Spots. There is no FCC or Washington State Rule which requires a station to keep a copy of the script or the tape of a political spot.
Did you know a few years ago the PDC proposed to require stations to keep not only the documentation, but every spot as well for four years? They also proposed to require stations to make facilities available to the general public on demand to review any of the spots on file. WSAB defeated this proposal by educating the PDC staff and members of the Commission about the practical impossibilities of the proposal and testifying in opposition to it at the PDC's hearing on the issue!
Q: How are stations selected for FCC inspections? And, how should we treat an inspector when he or she arrives at the station? What specific objectives does an inspector have during a visit to a station?
A: Stations are randomly selected for FCC inspection. A station will also be inspected if the FCC receives a complaint regarding the station's operations. For instance, unresolved complaints of a station causing interference to public safety communications services, or complaints from pilots concerning a station's tower lighting are both situations that may trigger an inspection.

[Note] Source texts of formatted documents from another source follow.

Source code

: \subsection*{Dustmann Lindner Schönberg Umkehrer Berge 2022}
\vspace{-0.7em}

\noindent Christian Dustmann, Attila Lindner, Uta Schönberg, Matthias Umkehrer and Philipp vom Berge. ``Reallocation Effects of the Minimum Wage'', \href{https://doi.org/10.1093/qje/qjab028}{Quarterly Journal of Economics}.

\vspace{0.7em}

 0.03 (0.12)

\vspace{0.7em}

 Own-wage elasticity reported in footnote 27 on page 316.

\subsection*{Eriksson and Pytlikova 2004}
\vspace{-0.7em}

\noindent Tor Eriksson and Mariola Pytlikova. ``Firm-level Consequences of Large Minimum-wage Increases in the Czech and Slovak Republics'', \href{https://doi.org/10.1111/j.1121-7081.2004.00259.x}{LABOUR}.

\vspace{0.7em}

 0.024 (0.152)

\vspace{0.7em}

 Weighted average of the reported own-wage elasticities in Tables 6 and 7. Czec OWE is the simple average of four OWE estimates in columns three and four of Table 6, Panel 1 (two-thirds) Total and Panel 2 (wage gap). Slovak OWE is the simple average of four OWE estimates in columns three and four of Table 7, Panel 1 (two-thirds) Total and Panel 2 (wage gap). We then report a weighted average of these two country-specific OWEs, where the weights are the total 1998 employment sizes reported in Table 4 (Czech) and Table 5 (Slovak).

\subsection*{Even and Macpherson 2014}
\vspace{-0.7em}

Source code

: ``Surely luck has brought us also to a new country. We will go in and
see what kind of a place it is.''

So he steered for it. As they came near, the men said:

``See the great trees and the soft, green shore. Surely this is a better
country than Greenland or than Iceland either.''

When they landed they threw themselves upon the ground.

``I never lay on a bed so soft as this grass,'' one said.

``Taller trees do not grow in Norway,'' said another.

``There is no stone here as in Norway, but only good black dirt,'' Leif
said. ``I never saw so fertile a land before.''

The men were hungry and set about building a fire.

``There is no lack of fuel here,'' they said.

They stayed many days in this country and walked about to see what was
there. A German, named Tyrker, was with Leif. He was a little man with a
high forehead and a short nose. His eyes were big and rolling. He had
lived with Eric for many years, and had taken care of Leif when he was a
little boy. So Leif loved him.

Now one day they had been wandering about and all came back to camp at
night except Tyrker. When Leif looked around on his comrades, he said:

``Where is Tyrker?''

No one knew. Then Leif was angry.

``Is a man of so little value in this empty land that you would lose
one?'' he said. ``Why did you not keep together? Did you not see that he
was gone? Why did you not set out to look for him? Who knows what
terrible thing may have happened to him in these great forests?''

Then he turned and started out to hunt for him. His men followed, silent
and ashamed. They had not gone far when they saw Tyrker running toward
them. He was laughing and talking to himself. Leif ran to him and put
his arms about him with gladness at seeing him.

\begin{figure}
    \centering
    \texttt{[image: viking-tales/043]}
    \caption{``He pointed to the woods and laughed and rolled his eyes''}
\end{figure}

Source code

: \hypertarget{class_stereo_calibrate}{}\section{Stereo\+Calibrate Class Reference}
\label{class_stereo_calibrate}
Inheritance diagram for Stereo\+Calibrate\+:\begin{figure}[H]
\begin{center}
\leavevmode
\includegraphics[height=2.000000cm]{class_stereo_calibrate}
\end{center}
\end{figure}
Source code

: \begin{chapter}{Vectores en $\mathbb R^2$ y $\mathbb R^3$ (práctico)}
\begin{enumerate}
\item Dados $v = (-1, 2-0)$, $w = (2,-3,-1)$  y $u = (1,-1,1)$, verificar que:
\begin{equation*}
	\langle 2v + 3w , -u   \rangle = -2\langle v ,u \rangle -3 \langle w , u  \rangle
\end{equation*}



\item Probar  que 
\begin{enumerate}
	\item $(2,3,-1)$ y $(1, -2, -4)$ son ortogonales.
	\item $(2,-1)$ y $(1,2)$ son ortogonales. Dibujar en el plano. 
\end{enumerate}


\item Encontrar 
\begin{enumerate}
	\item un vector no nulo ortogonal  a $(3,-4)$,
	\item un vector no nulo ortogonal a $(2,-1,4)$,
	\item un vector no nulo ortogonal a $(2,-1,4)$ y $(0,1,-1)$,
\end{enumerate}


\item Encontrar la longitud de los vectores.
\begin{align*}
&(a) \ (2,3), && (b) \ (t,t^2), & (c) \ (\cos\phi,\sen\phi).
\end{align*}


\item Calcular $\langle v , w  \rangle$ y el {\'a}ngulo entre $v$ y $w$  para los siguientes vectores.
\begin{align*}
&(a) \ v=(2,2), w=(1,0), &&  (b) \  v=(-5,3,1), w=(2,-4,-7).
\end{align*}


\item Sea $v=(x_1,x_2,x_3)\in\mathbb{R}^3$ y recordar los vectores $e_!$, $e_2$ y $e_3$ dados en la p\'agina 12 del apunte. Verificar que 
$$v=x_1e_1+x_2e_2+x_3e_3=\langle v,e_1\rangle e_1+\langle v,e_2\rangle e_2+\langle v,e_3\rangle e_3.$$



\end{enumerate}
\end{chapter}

FCC inspectors do not like to wait for extended periods of time just to get to talk with someone in authority who knows the station's operations. There should always be someone available who can assist an inspector when he or she is performing an inspection. For instance, someone should always be available on short notice who knows where the Public File is located, and where the keys are located for the transmitter site. Basically, station staff should treat the inspector as any guest to the station would be treated.
Usually, the inspector takes an overall "snapshot" of a station's operations. The public file, technical operating parameters, EAS, logs and transmitter site may be reviewed, as well as any areas which were deficient in a previous inspection. Occasionally, an inspector will come to town and just look at, for instance, a station's Public File. Word spreads quickly among local broadcasters that an FCC inspector is in town, which usually results in other stations quickly reviewing their operations (and taking care of any little problems) - an intended objective of the inspector.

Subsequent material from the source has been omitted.